Rebase as an Alternative to Merge
While merging is definitely the easiest and most common way to integrate changes, it's not the only one: "Rebase" is an alternative means of integration.
Note
While rebasing definitely has its advantages over an off-the-shelf merge, it's also a matter of taste to a great extent: some teams prefer to use rebase, others prefer merge.
As rebasing is quite a bit more complex than merging, my recommendation is that you skip this chapter unless you and your team are absolutely sure you want to use it. Another option is to return to this chapter after you've had some practice with the basic workflow in Git.
Understanding Merge a Little Better
Before we can dive into rebase, we'll have to get into a little more detail about merge. When Git performs a merge, it looks for three commits:
- (1) Common ancestor commit
If you follow the history of two branches in a project, they always have at least one commit in common: at this point in time, both branches had the same content and then evolved differently. - (2) + (3) Endpoints of each branch
The goal of an integration is to combine the current states of two branches. Therefore, their respective latest revisions are of special interest.
Combining these three commits will result in the integration we're aiming for.
Fast-Forward or Merge Commit
In very simple cases, one of the two branches doesn't have any new commits since the branching happened - its latest commit is still the common ancestor.
In this case, performing the integration is dead simple: Git can just add all the commits of the other branch on top of the common ancestor commit. In Git, this simplest form of integration is called a "fast-forward" merge. Both branches then share the exact same history.
In a lot of cases, however, both branches moved forward individually.
To make an integration, Git will have to create a new commit that contains the differences between them - the merge commit.
Human Commits & Merge Commits
Normally, a commit is carefully created by a human being. It's a meaningful unit that wraps only related changes and annotates them with a comment.
A merge commit is a bit different: instead of being created by a developer, it gets created automatically by Git. And instead of wrapping a set of related changes, its purpose is to connect two branches, just like a knot. If you want to understand a merge operation later, you need to take a look at the history of both branches and the corresponding commit graph.
Integrating with Rebase
Some people prefer to go without such automatic merge commits. Instead, they want the project's history to look as if it had evolved in a single, straight line. No indication remains that it had been split into multiple branches at some point.
Let's walk through a rebase operation step by step. The scenario is the same as in the previous examples: we want to integrate the changes from branch-B into branch-A, but now by using rebase.
The command for this is very plain:
$ git rebase branch-B
First, Git will "undo" all commits on branch-A that happened after the lines began to branch out (after the common ancestor commit). However, of course, it won't discard them: instead you can think of those commits as being "saved away temporarily".
Next, it applies the commits from branch-B that we want to integrate.

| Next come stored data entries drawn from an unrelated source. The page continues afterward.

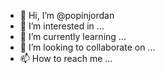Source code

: - 👋 Hi, I’m @popinjordan
- 👀 I’m interested in ...
- 🌱 I’m currently learning ...
- 💞️ I’m looking to collaborate on ...
- 📫 How to reach me ...

<!---
popinjordan/popinjordan is a ✨ special ✨ repository because its `README.md` (this file) appears on your GitHub profile.
You can click the Preview link to take a look at your changes.
--->
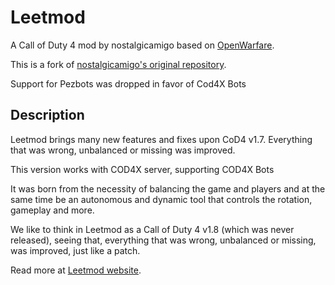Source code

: Leetmod
=======

A Call of Duty 4 mod by nostalgicamigo based on [OpenWarfare](http://openwarfaremod.com/).

This is a fork of [nostalgicamigo's original repository](http://sourceforge.net/projects/leetmod/).

Support for Pezbots was dropped in favor of Cod4X Bots

Description
-----------

Leetmod brings many new features and fixes upon CoD4 v1.7. Everything that was wrong, unbalanced or missing was improved.

This version works with COD4X server, supporting COD4X Bots

It was born from the necessity of balancing the game and players and at the same time be an autonomous and dynamic tool that controls the rotation, gameplay and more.

We like to think in Leetmod as a Call of Duty 4 v1.8 (which was never released), seeing that, everything that was wrong, unbalanced or missing, was improved, just like a patch.

Read more at [Leetmod website](http://www.leetmod.pt.am/).
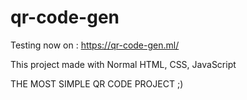# qr-code-gen
Testing now on : https://qr-code-gen.ml/

This project made with Normal HTML, CSS, JavaScript

THE MOST SIMPLE QR CODE PROJECT ;)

At this point, both branches look exactly the same.
In the final step, the new commits on branch-A are now reapplied - but on a new position, on top of the integrated commits from branch-B (they are re-based).
The result looks like development had happened in a straight line. Instead of a merge commit that contains all the combined changes, the original commit structure was preserved.
The Pitfalls of Rebase
Of course, using rebase isn't just sunshine and roses. You can easily shoot yourself in the foot if you don't mind an important fact: rebase rewrites history.
As you might have noticed in the last diagram above, commit "C3*" has an asterisk symbol added. This is because, although it has the same contents as "C3", it's effectively a different commit. The reason for this is that it now has a new parent commit (C4, which it was rebased onto, compared to C1, when it was originally created).
A commit has only a handful of important properties like the author, date, changeset - and who its parent commit is. Changing any of this information effectively creates a completely new commit, with a new hash ID.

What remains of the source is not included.